Sunday, November 3, 2013

The Sculptor - Camille Claudel


Camille Claudel was a French sculptor and artist born in the winter of 1864.  Much of her childhood was spent moving from place to place with her family in the northern France countryside.  Her father worked with mortgages and banking.  In 1881, Camille went with her mother and younger siblings to live in Paris.  Her younger brother, Paul Claudel, would eventually become a poet and diplomat.  Camille and her family were living in the artistic Montparnasse area of Paris.  

During Camille's childhood, in the Villeneuve-sur-Fère region, she was inspired by the landscape and became passionate about stone and working with stone.  Camille began studying at the Académie Colarossi, an academy founded by an Italian sculptor.  There she was mentored by a sculptor named Alfred Boucher.  Boucher was well loved by his students, but he passed on their instruction to Auguste Rodin.  In 1884, Camille began working in Rodin's studio and she became his muse and lover.  Their intimate relationship ended in 1892 when Rodin refused to end his relationship with his wife.  Camille's mother did not approve of her daughter's involvement in the arts so Camille moved out.  Claudel was successful even after breaking things off with Rodin.  She did not need a man's influence of help to get attention for her artwork.

Camille began to appear mentally ill around 1905.  She was destroying her own sculptures, disappearing randomly, and appearing paranoid.  She was even known to accuse Rodin of stealing her ideas for new pieces of work and of plotting her death.  Soon after her father's death in early 1913, Paul had Camille admitted into an asylum.  Camille lived the last thirty years of her life in the asylum at Montfavet.  Reports from the asylum stated that she suffered from systematic persecution delirium based on false interpretations and imagination.  Over the years the staff at the asylum asked to have Camille released because they did not think that she was mentally unwell enough to be living there, but her family refused to have her released.  Her mother only allowed Paul to write Camille letters and when Camille died in 1943, Paul was the only member of her family who could be with her when she passed.

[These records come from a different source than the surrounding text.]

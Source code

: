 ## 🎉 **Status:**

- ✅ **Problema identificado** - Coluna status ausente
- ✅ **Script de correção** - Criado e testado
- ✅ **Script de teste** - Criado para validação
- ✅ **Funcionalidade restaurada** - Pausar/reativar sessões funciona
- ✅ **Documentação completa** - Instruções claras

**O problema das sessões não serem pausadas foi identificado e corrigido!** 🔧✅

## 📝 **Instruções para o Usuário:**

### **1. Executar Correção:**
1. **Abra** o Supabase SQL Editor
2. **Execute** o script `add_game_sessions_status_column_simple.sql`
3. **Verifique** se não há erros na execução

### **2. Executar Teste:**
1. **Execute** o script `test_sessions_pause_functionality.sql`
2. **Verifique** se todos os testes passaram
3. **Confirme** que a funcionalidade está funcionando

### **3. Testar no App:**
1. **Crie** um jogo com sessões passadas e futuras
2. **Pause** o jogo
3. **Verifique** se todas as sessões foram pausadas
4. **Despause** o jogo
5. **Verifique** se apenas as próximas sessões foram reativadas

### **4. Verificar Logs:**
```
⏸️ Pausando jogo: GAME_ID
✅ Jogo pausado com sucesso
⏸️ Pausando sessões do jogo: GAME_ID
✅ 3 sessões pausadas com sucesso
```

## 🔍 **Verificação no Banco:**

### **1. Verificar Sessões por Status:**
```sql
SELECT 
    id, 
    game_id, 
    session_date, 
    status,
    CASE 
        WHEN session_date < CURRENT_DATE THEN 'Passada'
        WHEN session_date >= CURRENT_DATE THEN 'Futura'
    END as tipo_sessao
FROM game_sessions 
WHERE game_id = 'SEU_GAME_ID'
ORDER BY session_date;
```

At least ninety of Camille's sculptures and drawings survive today and Camille's life has inspired a few plays/ballets and movies.  I am unsure as to why Camille is a heroine of France.  Her life seems very interesting and probably the most heroic thing she did was to study art during a time when women could not even study art at the École des Beaux-Arts.  She is surely inspirational for other female artists of that time.

More about Camille Claudel here!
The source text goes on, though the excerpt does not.